Wednesday 14 November 2018

Fine weather and drought put the brakes on wind and hydro power

“Because of the intermittent nature of wind, we always make sure there is conventional electricity generation available to keep the lights on when it is not blowing.”
“Because of the intermittent nature of wind, we always make sure there is conventional electricity generation available to keep the lights on when it is not blowing.”
Paul Melia

Paul Melia

Little or no renewable electricity is being generated to power the economy due to the fine weather and drought conditions.

EirGrid said very little hydroelectric power had been generated in more than two weeks after water levels in rivers plummeted, which coupled with low wind meant the national grid operator was being forced to rely primarily on gas-fired power stations to keep the lights on.

On June 14 last at 9.30am, wind provided 2,270MW of power, enough for around 1.9 million homes.

Yesterday morning, at the same time, there was no wind on the system.

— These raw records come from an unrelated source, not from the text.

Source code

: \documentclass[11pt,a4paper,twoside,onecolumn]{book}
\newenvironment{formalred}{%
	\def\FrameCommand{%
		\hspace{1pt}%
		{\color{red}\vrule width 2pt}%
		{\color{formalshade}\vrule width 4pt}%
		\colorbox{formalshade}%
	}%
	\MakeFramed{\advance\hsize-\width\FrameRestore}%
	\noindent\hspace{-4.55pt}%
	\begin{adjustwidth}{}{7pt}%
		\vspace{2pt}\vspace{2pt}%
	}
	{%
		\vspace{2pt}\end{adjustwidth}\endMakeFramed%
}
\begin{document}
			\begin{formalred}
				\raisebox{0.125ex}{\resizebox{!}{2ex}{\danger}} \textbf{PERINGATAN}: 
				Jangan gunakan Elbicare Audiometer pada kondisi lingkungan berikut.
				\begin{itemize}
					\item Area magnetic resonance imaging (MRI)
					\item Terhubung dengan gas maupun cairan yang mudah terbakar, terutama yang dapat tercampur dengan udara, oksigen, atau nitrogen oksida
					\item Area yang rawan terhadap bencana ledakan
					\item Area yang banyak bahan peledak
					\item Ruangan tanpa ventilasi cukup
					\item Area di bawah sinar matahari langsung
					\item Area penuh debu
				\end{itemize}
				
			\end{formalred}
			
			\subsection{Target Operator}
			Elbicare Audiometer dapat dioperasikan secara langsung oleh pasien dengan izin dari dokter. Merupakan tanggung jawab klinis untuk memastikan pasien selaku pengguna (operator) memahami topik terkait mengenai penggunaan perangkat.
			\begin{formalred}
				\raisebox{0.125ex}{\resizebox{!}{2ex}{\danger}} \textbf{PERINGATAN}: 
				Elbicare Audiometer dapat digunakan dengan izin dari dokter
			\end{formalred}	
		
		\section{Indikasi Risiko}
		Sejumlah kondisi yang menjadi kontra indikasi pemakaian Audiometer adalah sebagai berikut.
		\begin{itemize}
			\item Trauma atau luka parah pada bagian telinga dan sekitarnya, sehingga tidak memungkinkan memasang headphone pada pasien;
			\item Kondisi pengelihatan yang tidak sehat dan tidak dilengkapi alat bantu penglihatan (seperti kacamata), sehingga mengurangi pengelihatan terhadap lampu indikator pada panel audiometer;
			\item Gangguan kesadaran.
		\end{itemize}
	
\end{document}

There are four hydroelectric generators on the system, which total 216 megawatts (MW), sufficient to power around 175,000 homes. The biggest is Ardnacrusha on the Shannon, but EirGrid said little had been generated from any of the stations.

"There has been no hydro for the last two weeks, because there's no water, and there's very little wind on the system, it's nearly all gas," EirGrid spokesman David Martin said. But he added there was no security of supply issue, with ample back-up in place.

"Because of the intermittent nature of wind, we always make sure there is conventional electricity generation available to keep the lights on when it is not blowing."